• _WORK REQUIRED_
Please find the lines in the entries below that contain the word "simultané", and copy each one.
Top of RECORDS TO PROCESS
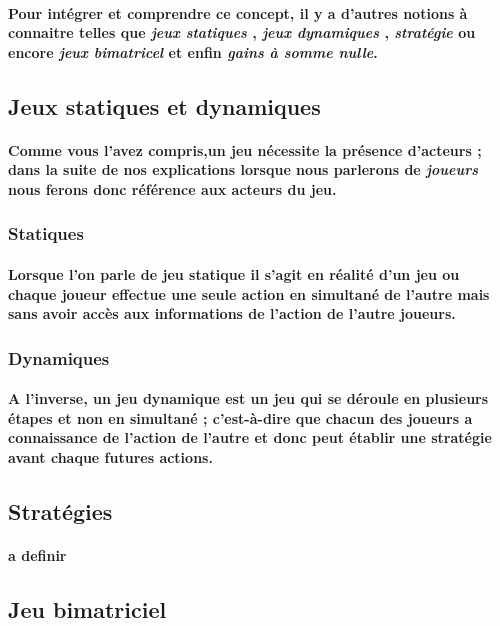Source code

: \documentclass[a4paper, 12pt, twoside]{article}
\begin{document}
\paragraph{Pour intégrer et comprendre ce concept, il y a d'autres notions à connaitre telles que \textit{jeux statiques} , \textit{jeux dynamiques} , \textit{stratégie } ou encore \textit{jeux bimatricel} et enfin \textit{gains à somme nulle}.}
	
\subsection{Jeux statiques et dynamiques}
\paragraph{Comme vous l'avez compris,un jeu nécessite la présence d'acteurs ; dans la suite de nos explications lorsque nous parlerons de \textit{joueurs} nous ferons donc référence aux acteurs du jeu.}
\subsubsection{Statiques}
\paragraph{Lorsque l'on parle de jeu statique il s'agit en réalité d'un jeu ou chaque joueur effectue une seule action en simultané de l'autre mais sans avoir accès aux informations de l'action de l'autre joueurs.}
\subsubsection{Dynamiques}
\paragraph{A l'inverse, un jeu dynamique est un jeu qui se déroule en plusieurs étapes et non en simultané ; c'est-à-dire que chacun des joueurs a connaissance de l'action de l'autre et donc peut établir une stratégie avant chaque futures actions.  }
\subsection{Stratégies}
\paragraph{a definir}
\subsection{Jeu bimatriciel}
\end{document}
Bottom of RECORDS TO PROCESS
• _TASK RESULT_
\paragraph{Lorsque l'on parle de jeu statique il s'agit en réalité d'un jeu ou chaque joueur effectue une seule action en simultané de l'autre mais sans avoir accès aux informations de l'action de l'autre joueurs.}
\paragraph{A l'inverse, un jeu dynamique est un jeu qui se déroule en plusieurs étapes et non en simultané ; c'est-à-dire que chacun des joueurs a connaissance de l'action de l'autre et donc peut établir une stratégie avant chaque futures actions.  }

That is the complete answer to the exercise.